Al Jazeera a fait voir cela, pris sur le vif, heure après heure, à des millions de foyers du Maroc à l’Irak et, au-delà, à tout le monde musulman. Il était impossible pour des spectateurs arabes de ne pas se laisser porter par les vagues d’émotion. Pour un jeune de Riyad, du Caire, d’Amman ou de Bagdad, il n’y avait qu’une seule réaction possible : voici l’Homme ! Voici l’homme qui réhabilite l’honneur arabe après des décades de défaites et d’humiliation ! Voici l’homme, en comparaison duquel tous les dirigeants du monde arabe sont des nains ! Et quand Nasrallah a annoncé que « à partir de ce moment, le temps des défaites arabes est révolu ! » il a exprimé les sentiments du jour.

Je présume qu’il y a eu aussi beaucoup d’Israéliens à faire des comparaisons peu avantageuses entre cet homme et les ministres de notre propre gouvernement, les champions des paroles creuses et des fanfaronnades. Comparé à eux, Nasrallah apparaît responsable, crédible, logique et déterminé, sans faux-fuyants et sans mots creux.

Á la veille de cet immense rassemblement, il s’est adressé au public et a interdit de tirer en l’air comme c’est l’usage dans les fêtes arabes. « Quiconque tire, tire dans ma poitrine, dans ma tête, dans mon vêtement ! » Pas un coup de feu n’a été tiré.

POUR LE LIBAN ce fut un jour historique.
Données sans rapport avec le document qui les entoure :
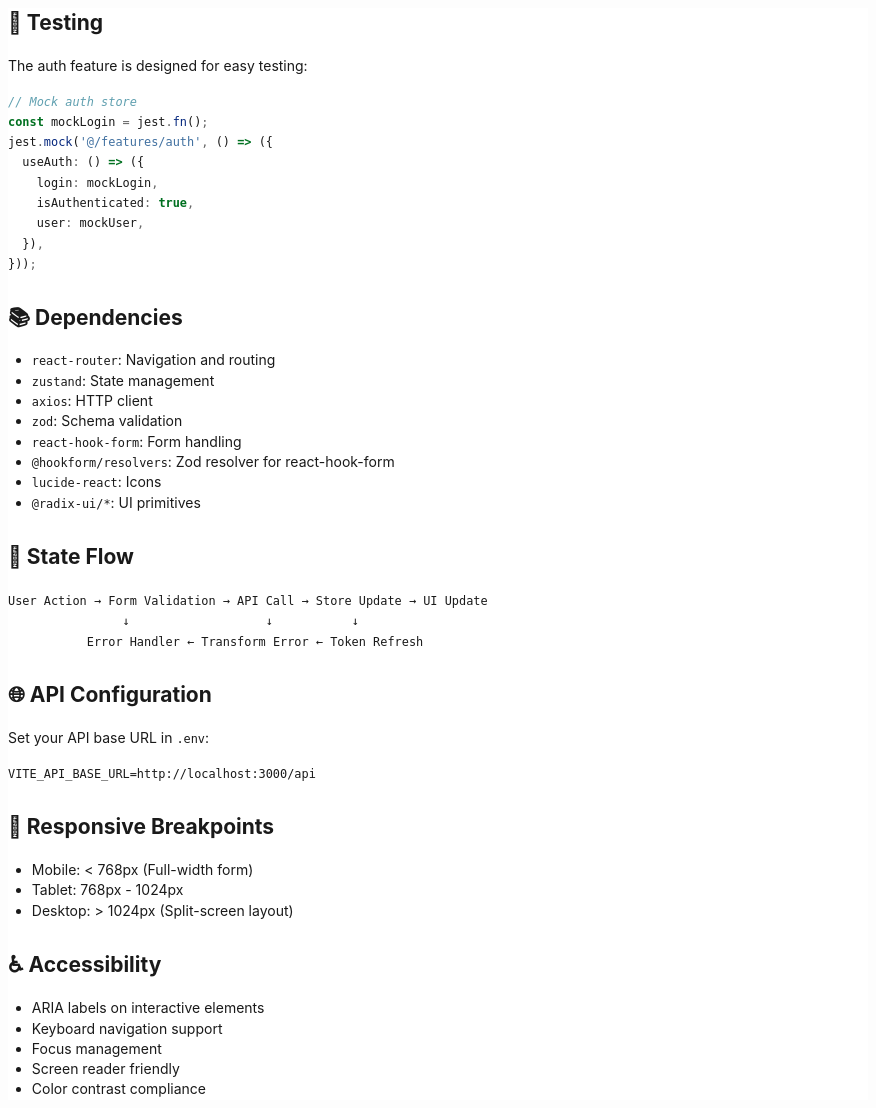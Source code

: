 ## 🧪 Testing

The auth feature is designed for easy testing:

```typescript
// Mock auth store
const mockLogin = jest.fn();
jest.mock('@/features/auth', () => ({
  useAuth: () => ({
    login: mockLogin,
    isAuthenticated: true,
    user: mockUser,
  }),
}));
```

## 📚 Dependencies

- `react-router`: Navigation and routing
- `zustand`: State management
- `axios`: HTTP client
- `zod`: Schema validation
- `react-hook-form`: Form handling
- `@hookform/resolvers`: Zod resolver for react-hook-form
- `lucide-react`: Icons
- `@radix-ui/*`: UI primitives

## 🔄 State Flow

```
User Action → Form Validation → API Call → Store Update → UI Update
                ↓                   ↓           ↓
           Error Handler ← Transform Error ← Token Refresh
```

## 🌐 API Configuration

Set your API base URL in `.env`:

```env
VITE_API_BASE_URL=http://localhost:3000/api
```

## 📱 Responsive Breakpoints

- Mobile: < 768px (Full-width form)
- Tablet: 768px - 1024px
- Desktop: > 1024px (Split-screen layout)

## ♿ Accessibility

- ARIA labels on interactive elements
- Keyboard navigation support
- Focus management
- Screen reader friendly
- Color contrast compliance
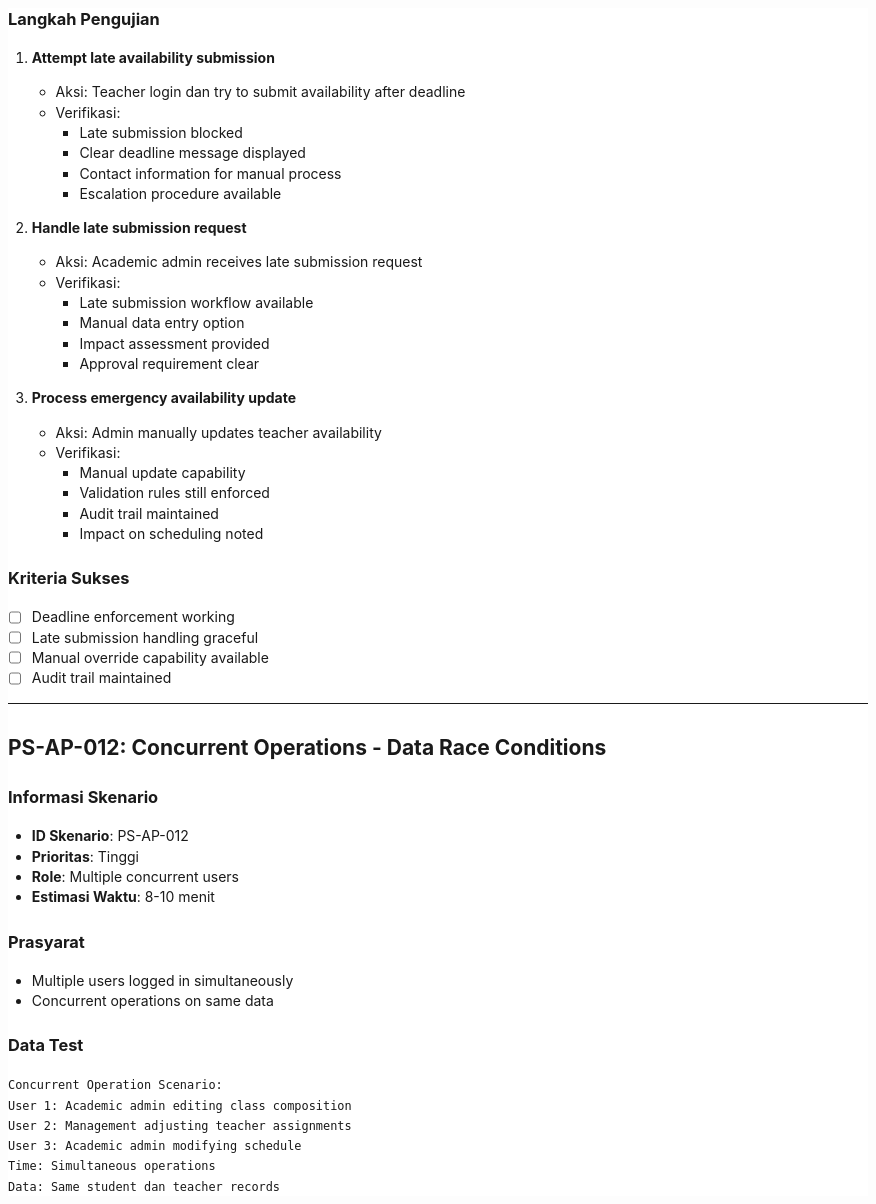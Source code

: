 ### Langkah Pengujian

1. **Attempt late availability submission**
   - Aksi: Teacher login dan try to submit availability after deadline
   - Verifikasi:
     - Late submission blocked
     - Clear deadline message displayed
     - Contact information for manual process
     - Escalation procedure available

2. **Handle late submission request**
   - Aksi: Academic admin receives late submission request
   - Verifikasi:
     - Late submission workflow available
     - Manual data entry option
     - Impact assessment provided
     - Approval requirement clear

3. **Process emergency availability update**
   - Aksi: Admin manually updates teacher availability
   - Verifikasi:
     - Manual update capability
     - Validation rules still enforced
     - Audit trail maintained
     - Impact on scheduling noted

### Kriteria Sukses
- [ ] Deadline enforcement working
- [ ] Late submission handling graceful
- [ ] Manual override capability available
- [ ] Audit trail maintained

---

## PS-AP-012: Concurrent Operations - Data Race Conditions

### Informasi Skenario
- **ID Skenario**: PS-AP-012
- **Prioritas**: Tinggi
- **Role**: Multiple concurrent users
- **Estimasi Waktu**: 8-10 menit

### Prasyarat
- Multiple users logged in simultaneously
- Concurrent operations on same data

### Data Test
```
Concurrent Operation Scenario:
User 1: Academic admin editing class composition
User 2: Management adjusting teacher assignments
User 3: Academic admin modifying schedule
Time: Simultaneous operations
Data: Same student dan teacher records
```
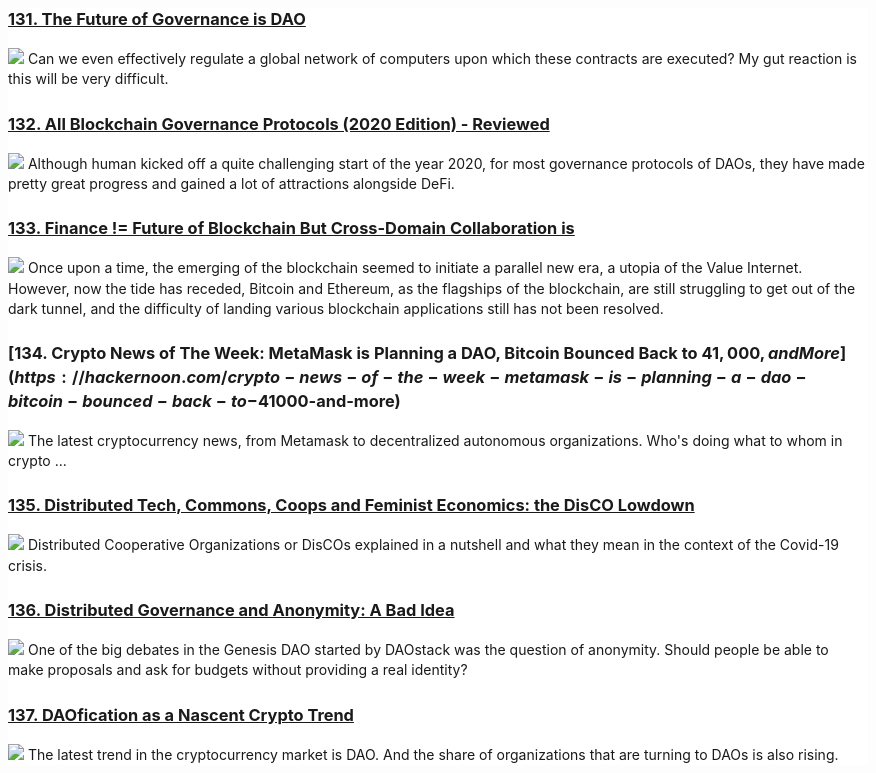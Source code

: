 ### [131. The Future of Governance is DAO](https://hackernoon.com/the-future-of-governance-is-dao)
![](https://cdn.hackernoon.com/images/7rEmNIeHNFOBfZZtUMQerOZIGGH3-8b03bi5.jpeg)
Can we even effectively regulate a global network of computers upon which these contracts are executed? My gut reaction is this will be very difficult.

### [132. All Blockchain Governance Protocols (2020 Edition) - Reviewed](https://hackernoon.com/all-blockchain-governance-protocols-2020-edition-reviewed-jd2j3yug)
![](https://cdn.filestackcontent.com/0sZGZnYAQhG5s7ReiifY)
Although human kicked off a quite challenging start of the year 2020, for most governance protocols of DAOs, they have made pretty great progress and gained a lot of attractions alongside DeFi.

### [133. Finance != Future of Blockchain But Cross-Domain Collaboration is](https://hackernoon.com/finance-future-of-blockchain-but-cross-domain-collaboration-is-3b5e32cz)
![](https://cdn.hackernoon.com/drafts/wji32hp.png)
Once upon a time, the emerging of the blockchain seemed to initiate a parallel new era, a utopia of the Value Internet. However, now the tide has receded, Bitcoin and Ethereum, as the flagships of the blockchain, are still struggling to get out of the dark tunnel, and the difficulty of landing various blockchain applications still has not been resolved.

### [134. Crypto News of The Week: MetaMask is Planning a DAO, Bitcoin Bounced Back to $41,000, and More](https://hackernoon.com/crypto-news-of-the-week-metamask-is-planning-a-dao-bitcoin-bounced-back-to-$41000-and-more)
![](https://cdn.hackernoon.com/images/4WDB0ymCKMPqArRG1OUKKP6F78U2-zm93lic.jpeg)
The latest cryptocurrency news, from Metamask to decentralized autonomous organizations. Who's doing what to whom in crypto ...

### [135. Distributed Tech, Commons, Coops and Feminist Economics: the DisCO Lowdown](https://hackernoon.com/distributed-tech-commons-coops-and-feminist-economics-the-disco-lowdown-l7t35oq)
![](https://cdn.hackernoon.com/images/6nF4VVoHugPyvfGGC5yXpgPRmJU2-r7lo23x8.jpeg)
Distributed Cooperative Organizations or DisCOs explained in a nutshell and what they mean in the context of the Covid-19 crisis.

### [136. Distributed Governance and Anonymity: A Bad Idea](https://hackernoon.com/distributed-governance-and-anonymity-a-bad-idea-de2b3u1a)
![](https://firebasestorage.googleapis.com/v0/b/hackernoon-app.appspot.com/o/images%2Fp8FPDHui26ZiCLyFY8Z8ujk05XG2-n24u2bv3.jpeg?alt=media&token=f38b980e-5a83-49ad-a54a-2099979e5ab6)
One of the big debates in the Genesis DAO started by DAOstack was the question of anonymity. Should people be able to make proposals and ask for budgets without providing a real identity? 

### [137. DAOfication as a Nascent Crypto Trend ](https://hackernoon.com/daofication-as-a-nascent-crypto-trend)
![](https://cdn.hackernoon.com/images/5rS4yrERbxUtfUCTsrb3x2kieP32-6g93ul4.jpeg)
The latest trend in the cryptocurrency market is DAO. And the share of organizations that are turning to DAOs is also rising.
Rien de tel ne s’était produit dans le passé : toute l’élite politique du pays, sans exception, s’est dirigée vers l’aéroport de Beyrouth pour souhaiter la bienvenue à Kuntar, et dans le même temps saluer Nasrallah. Quelques-uns uns d’entre eux grinçaient des dents, bien sûr, mais ils comprenaient parfaitement dans quel sens soufflait le vent.

Ils étaient tous là : le Président du Liban, le Premier ministre, tous les membres du nouveau gouvernement, les dirigeants de tous les partis, toutes les communautés et toutes les religions, tous les anciens présidents et premiers ministres encore en vie. Le sunnite Saad Hariri qui a accusé le Hezbollah d’implication dans l’assassinat de son père ; le druze Walid Jumblat qui a exigé plus d’une fois la liquidation du Hezbollah ; et le chrétien maronite Samir Geagea qui porte la responsabilité du massacre de Sabra et Chatila ; avec beaucoup d’autres qui hier encore couvraient le Hezbollah d’injures.

Dans son discours, le nouveau Président a félicité tous ceux qui avaient participé à la libération de Kuntar, conférant ainsi une légitimité nationale non seulement à l’action du Hezbollah qui a mené à la guerre mais aussi au rôle militaire du Hezbollah dans la défense du Liban. Dans la mesure où le Président était encore récemment le commandant en chef de l’armée, cela veut dire que l’armée libanaise, aussi, accueille le Hezbollah.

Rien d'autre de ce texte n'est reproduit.